Case study from “Building a Grad Nation: Progress and Challenge in Ending the High School Dropout Epidemic”


Through its strong focus on building regional and local capacity for comprehensive school improvement, Alabama succeeded in raising its high school graduation rates from 62 percent to 69 percent between 2002 and 2008—significant growth compared to the rest of the country. Examining the path they took during that timeframe and initiatives currently underway will illustrate the key steps other states can take to move the United States from a dropout nation to a Grad Nation.

Alabama’s progress was charted in the report Building a Grad Nation: Progress and Challenge in Ending the High School Dropout Epidemic recently released by America’s Promise Alliance, Civic Enterprises and the Everyone Graduates Center at Johns Hopkins University. While the main report finding showed that the U.S. graduation rate rose from 72 percent in 2002 to 75 percent in 2008, the report also noted that substantial efforts are vital to prevent regression and continue to the positive momentum. The report has corporate support from lead sponsor Target, AT&T and the Pearson Foundation.

Studying the progress made from 2002 to 2008 reveals that the commitment of Alabama’s leadership, including the Governor, the legislature, two state superintendents and the State Board of Education, to raise expectations for students and garner stakeholder support was a difference-maker. In addition, placing a strong focus on both teacher development and training, and establishing a network of supports yielded a net reduction of 26 dropout factories.

Their collaborative efforts helped more students are on track to receive their high school diplomas. Taking a closer look at their success during that span of six years also shows the results of concentrated efforts on boosting younger student performance in reading, math and science. The state saw a 30 percent decrease in K-3 reading problems and the highest national gains in the National Assessment of Educational Progress on 4th grade reading in 2005 that was sustained in 2007.

The work of Alabama’s State Department of Education provides initial training to teachers and helps create networks among districts and schools to facilitate the sharing of ideas related to school reform. Extensive hands-on materials include reading guides, math and science curricular materials, kits for instructional efforts, success stories, guidebooks, and organizing templates for comprehensive reform and individualized innovation effort examples. The state also enlisted 25 graduation coaches back in 2006 to support struggling students and now involves 245 coaches statewide.

Moving forward to maintain that momentum, Alabama has become a leader in testing statewide early warning systems. Diplomas Now, a school turnaround model, combines the Talent Development secondary school transformation model with Communities in Schools and City Year, to provide community-based supports and interventions for students off-track in middle and high school. Diplomas Now is currently working in 10 large city school districts and will expand to 60 more schools. Preliminary results of the early warning program show significant declines in absenteeism, poor behavior, and course failure.

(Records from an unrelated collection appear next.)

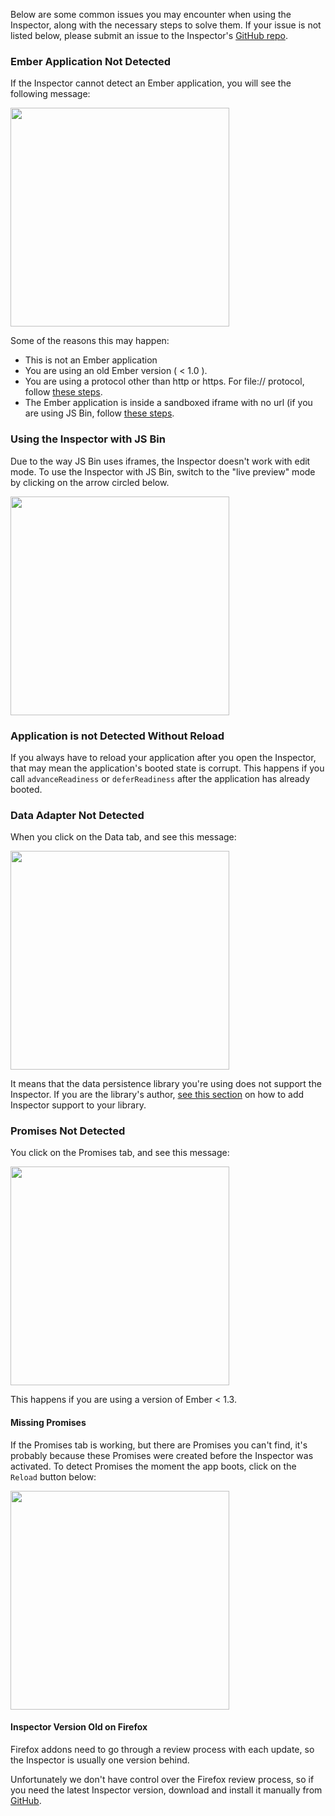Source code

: Below are some common issues you may encounter when using the Inspector, along with the
necessary steps to solve them. If your issue is not listed below, please submit an
issue to the Inspector's [GitHub repo][ember-inspector-github].

### Ember Application Not Detected

If the Inspector cannot detect an Ember application, you will see
the following message:

<img
src="../../images/guides/ember-inspector/troubleshooting-application-not-detected.png" width="350">

Some of the reasons this may happen:

- This is not an Ember application
- You are using an old Ember version ( < 1.0 ).
- You are using a protocol other than http or https. For file:// protocol,
follow [these steps](../installation/#toc_file-protocol).
- The Ember application is inside a sandboxed iframe with no url (if you
  are using JS Bin, follow [these steps](#toc_using-the-inspector-with-jsbin).

### Using the Inspector with JS Bin

Due to the way JS Bin uses iframes, the Inspector doesn't work with edit
mode. To use the Inspector with JS Bin, switch to the "live preview" mode by clicking on
the arrow circled below.

<img src="/images/guides/ember-inspector/troubleshooting-jsbin.png" width="350">

### Application is not Detected Without Reload

If you always have to reload your application after you open the Inspector, that may mean
the application's booted state is corrupt. This happens if you call `advanceReadiness` or
`deferReadiness` after the application has already booted.

### Data Adapter Not Detected

When you click on the Data tab, and see this message:

<img src="/images/guides/ember-inspector/troubleshooting-data-adapter.png" width="350">

It means that the data persistence library you're using does not support the Inspector.
If you are the library's author, [see this section](../data/#toc_building-a-data-custom-adapter) on how to add Inspector support to your library.

### Promises Not Detected

You click on the Promises tab, and see this message:

<img src="/images/guides/ember-inspector/troubleshooting-promises-not-detected.png" width="350">

This happens if you are using a version of Ember < 1.3.

#### Missing Promises

If the Promises tab is working, but there are Promises you can't find,
it's probably because these Promises were created before the
Inspector was activated. To detect Promises the moment the app boots, click on the `Reload` button below:

<img src="/images/guides/ember-inspector/troubleshooting-promises-toolbar.png" width="350">

#### Inspector Version Old on Firefox

Firefox addons need to go through a review process with each update, so the Inspector is usually one version behind.

Unfortunately we don't have control over the Firefox review process, so if you need
the latest Inspector version, download and install it manually from
[GitHub][ember-inspector-github].


[ember-inspector-github]: https://github.com/emberjs/ember-inspector
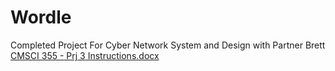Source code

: # Wordle
Completed Project For Cyber Network System and Design with Partner Brett
[CMSCI 355 - Prj 3 Instructions.docx](https://github.com/Sethlass/Wordle/files/14241761/CMSCI.355.-.Prj.3.Instructions.docx)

The following supports are currently underway in the state:

  • The ACCESS Distance Learning initiative enables students to enroll in a virtual school to have access to more than 100 online courses or interactive video-conferencing, whether for dual enrollment, AP review, or remediation, with new courses added each year. 
  • New policies were enacted to replace rigid seat time requirements with online performance demonstration, enabling a flexible 24/7 system of online credit recovery and elective courses that accommodated students’ varying extra-curricular activities, work obligations and family situations.
  • The pilot version of the K-12 Alabama Graduation Tracking System will be improved and implemented statewide this school year.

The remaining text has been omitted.